§ **Your objective**:
Check each line of the records below for the word "console" and copy those where it appears.

§ **Data to process**:
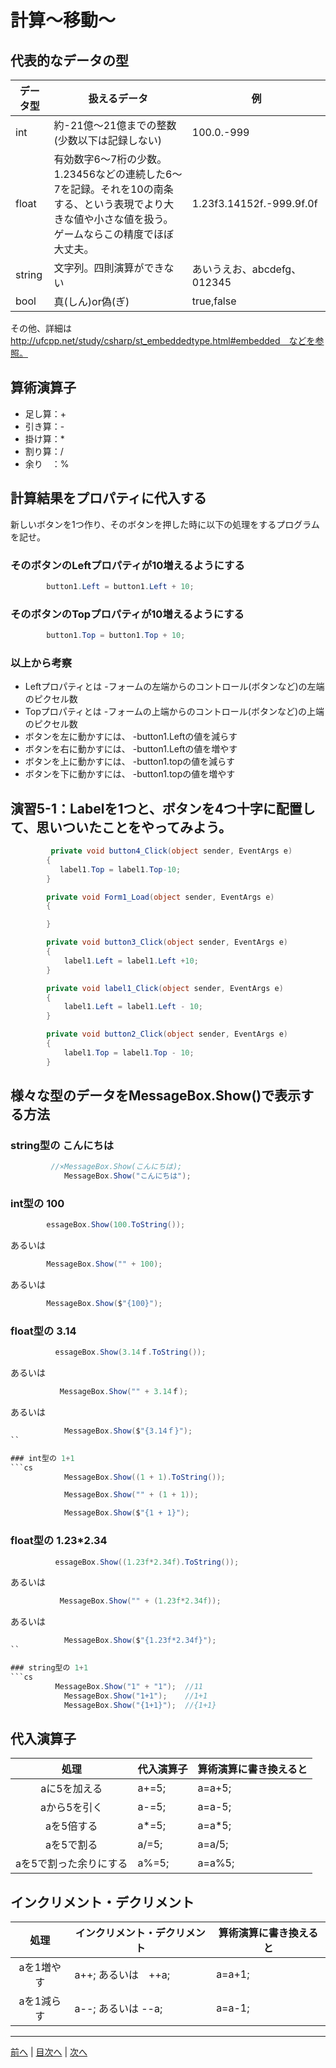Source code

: # 計算～移動～

## 代表的なデータの型
|データ型|扱えるデータ|例|
|-------|-----------|--|
|int    |約-21億～21億までの整数(少数以下は記録しない)　|100.0.-999  |
|float  |有効数字6～7桁の少数。1.23456などの連続した6～7を記録。それを10の南条する、という表現でより大きな値や小さな値を扱う。ゲームならこの精度でほぼ大丈夫。           |1.23f3.14152f.-999.9f.0f  |
|string |文字列。四則演算ができない　|あいうえお、abcdefg、012345  |
|bool   |真(しん)or偽(ぎ) |true,false |

その他、詳細は http://ufcpp.net/study/csharp/st_embeddedtype.html#embedded　などを参照。

## 算術演算子
- 足し算：+
- 引き算：-
- 掛け算：*
- 割り算：/
- 余り　：%

## 計算結果をプロパティに代入する
新しいボタンを1つ作り、そのボタンを押した時に以下の処理をするプログラムを記せ。

### そのボタンのLeftプロパティが10増えるようにする
```cs
        button1.Left = button1.Left + 10;
```

### そのボタンのTopプロパティが10増えるようにする
```cs
        button1.Top = button1.Top + 10;
```

### 以上から考察
- Leftプロパティとは
  -フォームの左端からのコントロール(ボタンなど)の左端のピクセル数　
- Topプロパティとは
  -フォームの上端からのコントロール(ボタンなど)の上端のピクセル数
- ボタンを左に動かすには、
  -button1.Leftの値を減らす
- ボタンを右に動かすには、
  -button1.Leftの値を増やす
- ボタンを上に動かすには、
  -button1.topの値を減らす
- ボタンを下に動かすには、
  -button1.topの値を増やす

## 演習5-1：Labelを1つと、ボタンを4つ十字に配置して、思いついたことをやってみよう。

```cs
         private void button4_Click(object sender, EventArgs e)
        {
           label1.Top = label1.Top-10;
        }

        private void Form1_Load(object sender, EventArgs e)
        {

        }

        private void button3_Click(object sender, EventArgs e)
        {
            label1.Left = label1.Left +10;
        }

        private void label1_Click(object sender, EventArgs e)
        {
            label1.Left = label1.Left - 10;
        }

        private void button2_Click(object sender, EventArgs e)
        {
            label1.Top = label1.Top - 10;
        }
```

## 様々な型のデータをMessageBox.Show()で表示する方法
### string型の こんにちは
```cs
         //×MessageBox.Show(こんにちは);
            MessageBox.Show("こんにちは");
```

### int型の 100
```cs
        essageBox.Show(100.ToString());
```

あるいは

```cs
        MessageBox.Show("" + 100);
```

あるいは

```cs
        MessageBox.Show($"{100}");
```

### float型の 3.14
```cs
          essageBox.Show(3.14ｆ.ToString());
```

あるいは

```cs
           MessageBox.Show("" + 3.14ｆ);
```
あるいは

```cs
            MessageBox.Show($"{3.14ｆ}");
``

### int型の 1+1
```cs
            MessageBox.Show((1 + 1).ToString());
```

```cs
            MessageBox.Show("" + (1 + 1));
```

```cs
            MessageBox.Show($"{1 + 1}");
```


### float型の 1.23*2.34
```cs
          essageBox.Show((1.23f*2.34f).ToString());
```

あるいは

```cs
           MessageBox.Show("" + (1.23f*2.34f));
```
あるいは

```cs
            MessageBox.Show($"{1.23f*2.34f}");
``

### string型の 1+1
```cs
          MessageBox.Show("1" + "1");  //11
            MessageBox.Show("1+1");    //1+1
            MessageBox.Show("{1+1}");  //{1+1}
```

## 代入演算子
|処理                   |代入演算子|算術演算に書き換えると|
|:---------------------:|---------|-------------------|
|aに5を加える            |a+=5;         |a=a+5;                   |
|aから5を引く           |a-=5;         |a=a-5;                   |
|aを5倍する             |a*=5;         |a=a*5;                   |
|aを5で割る             |a/=5;         |a=a/5;                   |
|aを5で割った余りにする   |a%=5;         |a=a%5;                   |

## インクリメント・デクリメント
|処理      |インクリメント・デクリメント|算術演算に書き換えると|
|:-------:|--------------------------|----------------------|
|aを1増やす|a++; あるいは　++a;                          |a=a+1;                   |		
|aを1減らす|a--; あるいは  --a;	                      |a=a-1;                   |

---

[前へ](04.md) | [目次へ](README.md#%E7%9B%AE%E6%AC%A1) | [次へ](06.md)

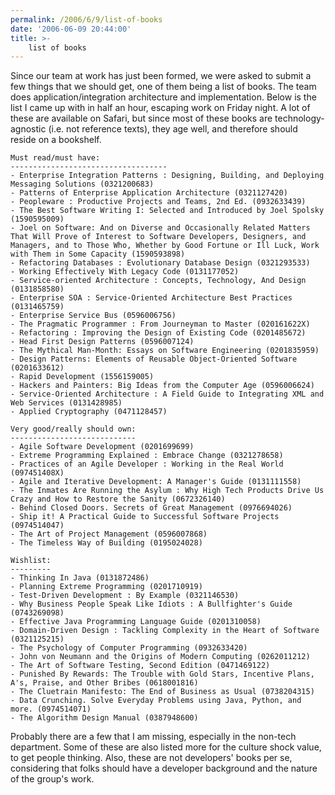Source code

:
 ```yaml
---
permalink: /2006/6/9/list-of-books
date: '2006-06-09 20:44:00'
title: >-
    list of books
---
```


Since our team at work has just been formed, we were asked to submit a
few things that we should get, one of them being a list of books. The
team does application/integration architecture and implementation. Below
is the list I came up with in half an hour, escaping work on Friday
night. A lot of these are available on Safari, but since most of these
books are technology-agnostic (i.e. not reference texts), they age well,
and therefore should reside on a bookshelf.

    Must read/must have:
    -----------------------------------
    - Enterprise Integration Patterns : Designing, Building, and Deploying Messaging Solutions (0321200683)
    - Patterns of Enterprise Application Architecture (0321127420)
    - Peopleware : Productive Projects and Teams, 2nd Ed. (0932633439)
    - The Best Software Writing I: Selected and Introduced by Joel Spolsky (1590595009)
    - Joel on Software: And on Diverse and Occasionally Related Matters That Will Prove of Interest to Software Developers, Designers, and Managers, and to Those Who, Whether by Good Fortune or Ill Luck, Work with Them in Some Capacity (1590593898)
    - Refactoring Databases : Evolutionary Database Design (0321293533)
    - Working Effectively With Legacy Code (0131177052)
    - Service-oriented Architecture : Concepts, Technology, And Design (0131858580)
    - Enterprise SOA : Service-Oriented Architecture Best Practices (0131465759)
    - Enterprise Service Bus (0596006756)
    - The Pragmatic Programmer : From Journeyman to Master (020161622X)
    - Refactoring : Improving the Design of Existing Code (0201485672)
    - Head First Design Patterns (0596007124)
    - The Mythical Man-Month: Essays on Software Engineering (0201835959)
    - Design Patterns: Elements of Reusable Object-Oriented Software (0201633612)
    - Rapid Development (1556159005)
    - Hackers and Painters: Big Ideas from the Computer Age (0596006624)
    - Service-Oriented Architecture : A Field Guide to Integrating XML and Web Services (0131428985)
    - Applied Cryptography (0471128457)

    Very good/really should own:
    ----------------------------
    - Agile Software Development (0201699699)
    - Extreme Programming Explained : Embrace Change (0321278658)
    - Practices of an Agile Developer : Working in the Real World (097451408X)
    - Agile and Iterative Development: A Manager's Guide (0131111558)
    - The Inmates Are Running the Asylum : Why High Tech Products Drive Us Crazy and How to Restore the Sanity (0672326140)
    - Behind Closed Doors. Secrets of Great Management (0976694026)
    - Ship it! A Practical Guide to Successful Software Projects (0974514047)
    - The Art of Project Management (0596007868)
    - The Timeless Way of Building (0195024028)

    Wishlist:
    ---------
    - Thinking In Java (0131872486)
    - Planning Extreme Programming (0201710919)
    - Test-Driven Development : By Example (0321146530)
    - Why Business People Speak Like Idiots : A Bullfighter's Guide (0743269098)
    - Effective Java Programming Language Guide (0201310058)
    - Domain-Driven Design : Tackling Complexity in the Heart of Software (0321125215)
    - The Psychology of Computer Programming (0932633420)
    - John von Neumann and the Origins of Modern Computing (0262011212)
    - The Art of Software Testing, Second Edition (0471469122)
    - Punished By Rewards: The Trouble with Gold Stars, Incentive Plans, A's, Praise, and Other Bribes (0618001816)
    - The Cluetrain Manifesto: The End of Business as Usual (0738204315)
    - Data Crunching. Solve Everyday Problems using Java, Python, and more. (0974514071)
    - The Algorithm Design Manual (0387948600) 

Probably there are a few that I am missing, especially in the non-tech
department. Some of these are also listed more for the culture shock
value, to get people thinking. Also, these are not developers' books per
se, considering that folks should have a developer background and the
nature of the group's work.
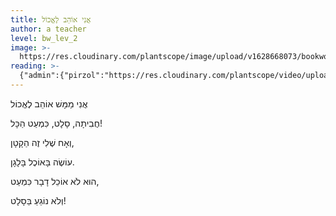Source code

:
 ```yaml
---
title: אֲנִי אוֹהֵב לֶאֱכוֹל
author: a teacher
level: bw_lev_2
image: >-
  https://res.cloudinary.com/plantscope/image/upload/v1628668073/bookworm_webapp/illustrations/anj_afeb_lakfl.jpg
reading: >-
  {"admin":{"pirzol":"https://res.cloudinary.com/plantscope/video/upload/v1629293284/Admin%20recordings/dm3e8bggxdfjjkcen8hs.mp3"}}
---
```

אֲנִי מַמָּשׁ אוֹהֵב לֶאֱכוֹל

חֲבִיתָה, סָלָט, כִּמְעַט הַכָּל!

וְאָח שֶׁלִי זֶה הַקָטָן,

עוֹשֶׂה בָּאוֹכֶל בָּלָגָן.

הוּא לֹא אוֹכֵל דָבָר כִּמְעַט,

וְלֹא נוֹגֵעַ בַּסָלָט!
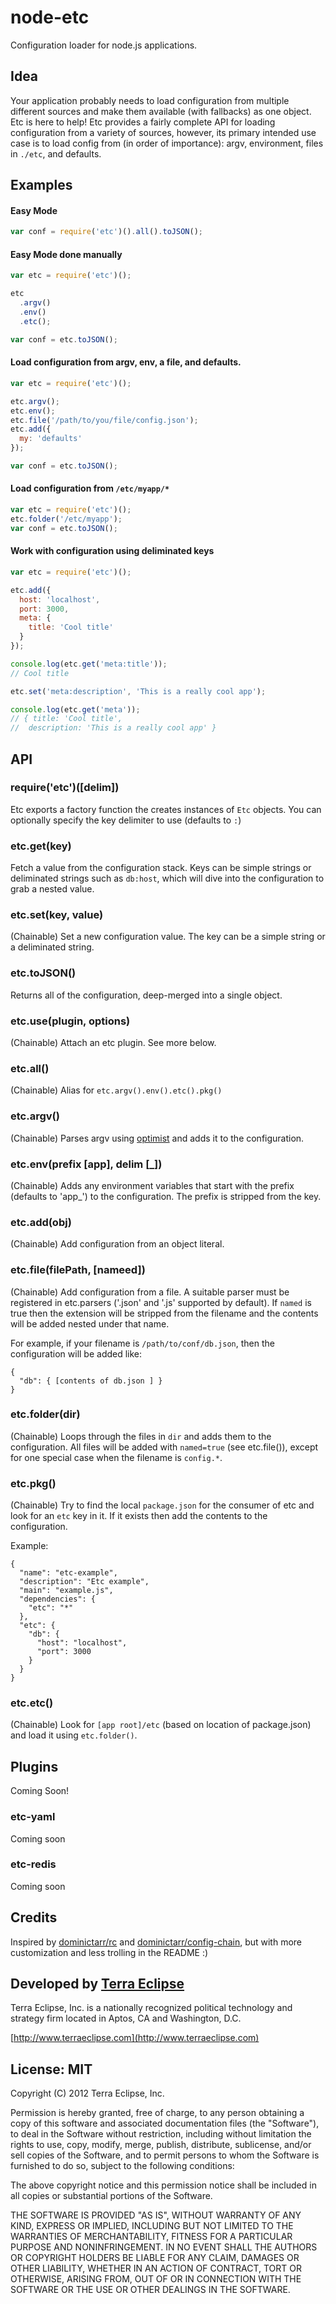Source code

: node-etc
========

Configuration loader for node.js applications.

Idea
----
Your application probably needs to load configuration from multiple different
sources and make them available (with fallbacks) as one object. Etc is here to
help! Etc provides a fairly complete API for loading configuration from a
variety of sources, however, its primary intended use case is to load config from
(in order of importance): argv, environment, files in `./etc`, and defaults.

Examples
--------
#### Easy Mode
```js
var conf = require('etc')().all().toJSON();
```

#### Easy Mode done manually
```js
var etc = require('etc')();

etc
  .argv()
  .env()
  .etc();

var conf = etc.toJSON();
```

#### Load configuration from argv, env, a file, and defaults.
```js
var etc = require('etc')();

etc.argv();
etc.env();
etc.file('/path/to/you/file/config.json');
etc.add({
  my: 'defaults'
});

var conf = etc.toJSON();
```

#### Load configuration from `/etc/myapp/*`
```js
var etc = require('etc')();
etc.folder('/etc/myapp');
var conf = etc.toJSON();
```

#### Work with configuration using deliminated keys
```js
var etc = require('etc')();

etc.add({
  host: 'localhost',
  port: 3000,
  meta: {
    title: 'Cool title'
  }
});

console.log(etc.get('meta:title'));
// Cool title

etc.set('meta:description', 'This is a really cool app');

console.log(etc.get('meta'));
// { title: 'Cool title',
//  description: 'This is a really cool app' }
```

API
---
### require('etc')([delim])
Etc exports a factory function the creates instances of `Etc` objects. You can
optionally specify the key delimiter to use (defaults to ` : `)

### etc.get(key)
Fetch a value from the configuration stack. Keys can be simple strings or
deliminated strings such as `db:host`, which will dive into the configuration
to grab a nested value.

### etc.set(key, value)
(Chainable) Set a new configuration value. The key can be a simple string or a deliminated
string.

### etc.toJSON()
Returns all of the configuration, deep-merged into a single object.

### etc.use(plugin, options)
(Chainable) Attach an etc plugin. See more below.

### etc.all()
(Chainable) Alias for `etc.argv().env().etc().pkg()`

### etc.argv()
(Chainable) Parses argv using [optimist](https://github.com/substack/node-optimist)
and adds it to the configuration.

### etc.env(prefix [app], delim [_])
(Chainable) Adds any environment variables that start with the prefix
(defaults to 'app_') to the configuration. The prefix is stripped from the key.

### etc.add(obj)
(Chainable) Add configuration from an object literal.

### etc.file(filePath, [nameed])
(Chainable) Add configuration from a file. A suitable parser must be registered
in etc.parsers ('.json' and '.js' supported by default). If `named` is true
then the extension will be stripped from the filename and the contents will
be added nested under that name.

For example, if your filename is `/path/to/conf/db.json`, then the configuration
will be added like:

```
{
  "db": { [contents of db.json ] }
}

```

### etc.folder(dir)
(Chainable) Loops through the files in `dir` and adds them to the configuration.
All files will be added with `named=true` (see etc.file()), except for one
special case when the filename is `config.*`.

### etc.pkg()
(Chainable) Try to find the local `package.json` for the consumer of etc and
look for an `etc` key in it. If it exists then add the contents to the
configuration.

Example:
```
{
  "name": "etc-example",
  "description": "Etc example",
  "main": "example.js",
  "dependencies": {
    "etc": "*"
  },
  "etc": {
    "db": {
      "host": "localhost",
      "port": 3000
    }
  }
}
```

### etc.etc()
(Chainable) Look for `[app root]/etc` (based on location of package.json) and
load it using `etc.folder()`.

Plugins
-------
Coming Soon!

### etc-yaml
Coming soon

### etc-redis
Coming soon


Credits
-------
Inspired by [dominictarr/rc](https://github.com/dominictarr/rc) and
[dominictarr/config-chain](https://github.com/dominictarr/config-chain), but
with more customization and less trolling in the README :)


Developed by [Terra Eclipse](http://www.terraeclipse.com)
--------------------------------------------------------
Terra Eclipse, Inc. is a nationally recognized political technology and
strategy firm located in Aptos, CA and Washington, D.C.

[http://www.terraeclipse.com](http://www.terraeclipse.com)


License: MIT
------------
Copyright (C) 2012 Terra Eclipse, Inc.

Permission is hereby granted, free of charge, to any person obtaining a copy
of this software and associated documentation files (the "Software"), to deal
in the Software without restriction, including without limitation the rights
to use, copy, modify, merge, publish, distribute, sublicense, and/or sell
copies of the Software, and to permit persons to whom the Software is furnished
to do so, subject to the following conditions:

The above copyright notice and this permission notice shall be included in
all copies or substantial portions of the Software.

THE SOFTWARE IS PROVIDED "AS IS", WITHOUT WARRANTY OF ANY KIND, EXPRESS OR
IMPLIED, INCLUDING BUT NOT LIMITED TO THE WARRANTIES OF MERCHANTABILITY,
FITNESS FOR A PARTICULAR PURPOSE AND NONINFRINGEMENT. IN NO EVENT SHALL THE
AUTHORS OR COPYRIGHT HOLDERS BE LIABLE FOR ANY CLAIM, DAMAGES OR OTHER
LIABILITY, WHETHER IN AN ACTION OF CONTRACT, TORT OR OTHERWISE, ARISING FROM,
OUT OF OR IN CONNECTION WITH THE SOFTWARE OR THE USE OR OTHER DEALINGS IN THE
SOFTWARE.
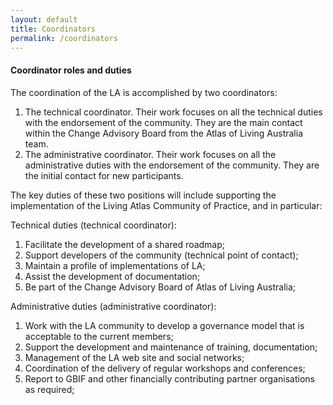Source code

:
 ```yaml
---
layout: default
title: Coordinators
permalink: /coordinators
---
```


<h4>Coordinator roles and duties</h4>

<p> The coordination of the LA is accomplished by two coordinators: </p>

<ol>
    <li>The technical coordinator. Their work focuses on all the technical duties with the endorsement  of the community. They are the main contact within the Change Advisory Board from the Atlas of Living Australia team.</li>
    <li>The administrative coordinator. Their work focuses on all the administrative duties with the endorsement of the community. They are the initial contact for new participants.</li>
</ol>

<p>The key duties of these two positions will include supporting the implementation of the Living Atlas Community of Practice, and in particular:</p>

<p> Technical duties (technical coordinator): </p>
<ol>
    <li>Facilitate the development of a shared roadmap;</li>
    <li>Support developers of the community (technical point of contact);</li>
    <li>Maintain a profile of implementations of LA;</li>
    <li>Assist the development of documentation;</li>
    <li>Be part of the Change Advisory Board of Atlas of Living Australia;</li>
</ol>

<p>Administrative duties (administrative coordinator):</p>
<ol>
    <li>Work with the LA community to develop a governance model that is acceptable to the current members;</li>
    <li>Support the development and maintenance of training, documentation;</li>
    <li>Management of the LA web site and social networks;</li>
    <li>Coordination of the delivery of regular workshops and conferences;</li>
    <li>Report to GBIF and other financially contributing partner organisations as required;</li>
</ol>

§ **Answer area**:
console.log(etc.get('meta:title'));
console.log(etc.get('meta'));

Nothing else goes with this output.